[DATA TO PROCESS]
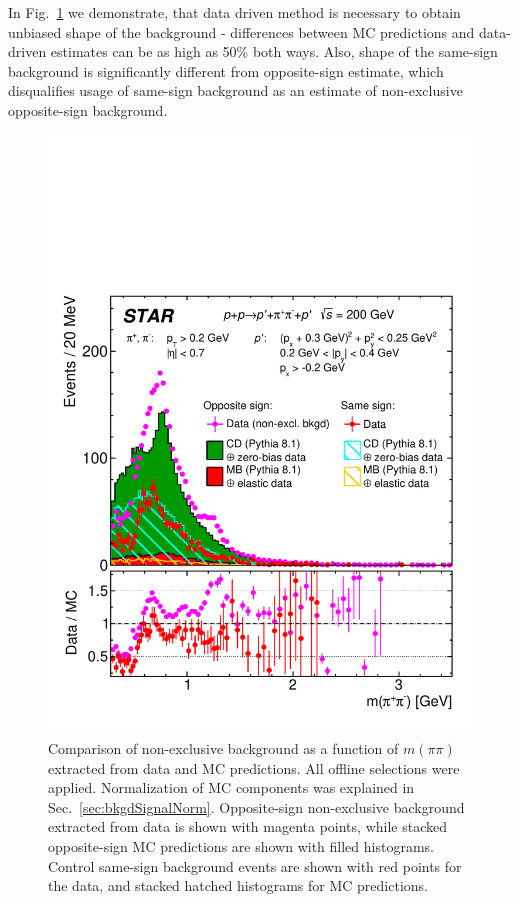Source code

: In Fig.~\ref{fig:Ratio_InvMass} we demonstrate, that data driven method is necessary to obtain unbiased shape of the background - differences between MC predictions and data-driven estimates can be as high as 50\% both ways. Also, shape of the same-sign background is significantly different from opposite-sign estimate, which disqualifies usage of same-sign background as an estimate of non-exclusive opposite-sign background.


\begin{figure}[ht!]
\centering%
\parbox{0.5725\textwidth}{%
  \centering%
  \includegraphics[width=\linewidth]{graphics/backgrounds/dataVsMc/Ratio_InvMass.pdf} 
}%
\quad%
\parbox{0.3725\textwidth}{%
    \caption[Comparison of non-exclusive background as a function of $m(\pi\pi)$ extracted from data and MC predictions.]{Comparison of non-exclusive background as a function of $m(\pi\pi)$ extracted from data and MC predictions. All offline selections were applied. Normalization of MC components was explained in Sec.~\ref{sec:bkgdSignalNorm}. Opposite-sign non-exclusive background extracted from data is shown with magenta points, while stacked opposite-sign MC predictions are shown with filled histograms. Control same-sign background events are shown with red points for the data, and stacked hatched histograms for MC predictions.}\label{fig:Ratio_InvMass} %
}
\end{figure}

[TRY IT] Transcribe every record above exactly as written, leaving out any pictures.

[RESPONSE TO THE EXERCISE]
Source code

: In Fig.~\ref{fig:Ratio_InvMass} we demonstrate, that data driven method is necessary to obtain unbiased shape of the background - differences between MC predictions and data-driven estimates can be as high as 50\% both ways. Also, shape of the same-sign background is significantly different from opposite-sign estimate, which disqualifies usage of same-sign background as an estimate of non-exclusive opposite-sign background.


\begin{figure}[ht!]
\centering%
\parbox{0.5725\textwidth}{%
  \centering%
  \includegraphics[width=\linewidth]{graphics/backgrounds/dataVsMc/Ratio_InvMass.pdf} 
}%
\quad%
\parbox{0.3725\textwidth}{%
    \caption[Comparison of non-exclusive background as a function of $m(\pi\pi)$ extracted from data and MC predictions.]{Comparison of non-exclusive background as a function of $m(\pi\pi)$ extracted from data and MC predictions. All offline selections were applied. Normalization of MC components was explained in Sec.~\ref{sec:bkgdSignalNorm}. Opposite-sign non-exclusive background extracted from data is shown with magenta points, while stacked opposite-sign MC predictions are shown with filled histograms. Control same-sign background events are shown with red points for the data, and stacked hatched histograms for MC predictions.}\label{fig:Ratio_InvMass} %
}
\end{figure}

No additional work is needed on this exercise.